Suzie Eisfelder
April 7, 2014

I’m happily reading one of my childhood favourites when I suddenly realise how nicely the author has moved the story onwards. I loved The Borrowers as a child, it has one of those magical qualities about it and when I found two sequels in an op shop recently I had to buy them, I used The Borrowers Afloat for Mondayitis recently and am currently reading The Borrowers Aloft.

The Borrowers Aloft by Mary Norton
The Borrowers Aloft by Mary Norton

This book follows on almost immediately from The Borrowers Afloat and they now reside in Little Fordham, a little railway town built in Mr Pott’s backyard. Mr Pott doesn’t care for making money but likes Little Fordham for its own sake while Mr and Mrs Platter have built their own model village to make money. When Mr and Mrs Platter find out The Borrowers have inhabited Little Fordham they devise a plan to kidnap the little people and install them in their own model village as a show piece.

Point 1

What Norton does is to tell us the kidnapping plan by having Mr and Mrs Platter talk it through with the chapter finishing with them going out to their little village to practice it.

Point 2

The next chapter shows Mr Pott and his friend, Miss Menzies, talking about the Clock family (The Borrowers’ name) and how they haven’t seen hide nor hair of them for three days.
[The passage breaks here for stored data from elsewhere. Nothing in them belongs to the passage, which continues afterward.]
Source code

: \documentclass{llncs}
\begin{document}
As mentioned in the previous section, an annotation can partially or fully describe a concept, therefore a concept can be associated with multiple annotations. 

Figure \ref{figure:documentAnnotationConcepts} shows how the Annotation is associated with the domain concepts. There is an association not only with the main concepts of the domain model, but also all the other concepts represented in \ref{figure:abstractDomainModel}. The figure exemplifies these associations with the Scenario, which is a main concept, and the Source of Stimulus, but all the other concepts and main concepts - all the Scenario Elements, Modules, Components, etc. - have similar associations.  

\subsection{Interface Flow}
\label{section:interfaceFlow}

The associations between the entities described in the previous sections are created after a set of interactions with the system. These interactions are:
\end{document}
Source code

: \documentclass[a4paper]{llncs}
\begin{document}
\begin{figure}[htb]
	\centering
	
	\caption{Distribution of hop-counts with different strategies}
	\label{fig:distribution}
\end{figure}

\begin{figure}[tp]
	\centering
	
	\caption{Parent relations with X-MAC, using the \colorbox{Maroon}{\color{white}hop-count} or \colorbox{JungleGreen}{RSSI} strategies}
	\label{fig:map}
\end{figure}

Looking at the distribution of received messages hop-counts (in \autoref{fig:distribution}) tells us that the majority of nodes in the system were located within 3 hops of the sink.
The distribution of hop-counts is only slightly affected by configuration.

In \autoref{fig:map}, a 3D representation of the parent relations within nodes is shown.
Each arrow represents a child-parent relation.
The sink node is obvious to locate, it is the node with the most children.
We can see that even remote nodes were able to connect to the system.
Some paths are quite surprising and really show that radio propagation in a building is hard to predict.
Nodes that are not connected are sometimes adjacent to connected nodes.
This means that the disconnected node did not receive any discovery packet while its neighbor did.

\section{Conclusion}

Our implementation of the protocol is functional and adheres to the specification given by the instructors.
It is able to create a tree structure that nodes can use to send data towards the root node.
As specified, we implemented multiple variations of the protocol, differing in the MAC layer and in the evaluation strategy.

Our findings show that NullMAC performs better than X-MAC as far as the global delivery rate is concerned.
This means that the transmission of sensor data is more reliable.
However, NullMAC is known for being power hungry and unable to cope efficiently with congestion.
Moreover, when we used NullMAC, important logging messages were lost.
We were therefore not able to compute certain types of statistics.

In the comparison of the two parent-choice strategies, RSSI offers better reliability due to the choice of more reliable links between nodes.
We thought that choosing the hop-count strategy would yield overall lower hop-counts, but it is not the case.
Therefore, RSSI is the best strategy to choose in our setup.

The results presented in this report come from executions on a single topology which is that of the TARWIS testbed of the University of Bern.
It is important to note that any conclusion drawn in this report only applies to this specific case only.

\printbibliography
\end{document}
Mr Pott and Miss Menzies take the extreme step of opening up Vine Cottage to find it empty of people and in a slight disarray as if they’ve gone very quickly, they also realise how drab the cottage is and make plans for brightening it up and installing things useful to the Clocks.

Point 3

This is followed up by taking us into the loft of Mr and Mrs Pott and seeing the Clock family and how they’ve coped with being kidnapped and how they then get control over their own lives again.

 

Norton has cleverly moved the story on by putting these three points in order. They’re written down quite succinctly with few extraneous words and we understand quite nicely how things have happened without a rehash of the kidnapping from each different point of view. The author hasn’t detailed the kidnapping in multiple chapters as would have happened in other books but you still understand exactly the events and how they affect each person. One of the things I find challenging in today’s books is they’re all big and they have so much detail, I understand some people like and need big books but not everyone does and small books are easier for some readers to read. I could easily give any of The Borrowers books to a primary school child to read and most of them would have the skills but to give them Harry Potter would be quite daunting and those books need a higher level of reading skill as well as far greater stamina.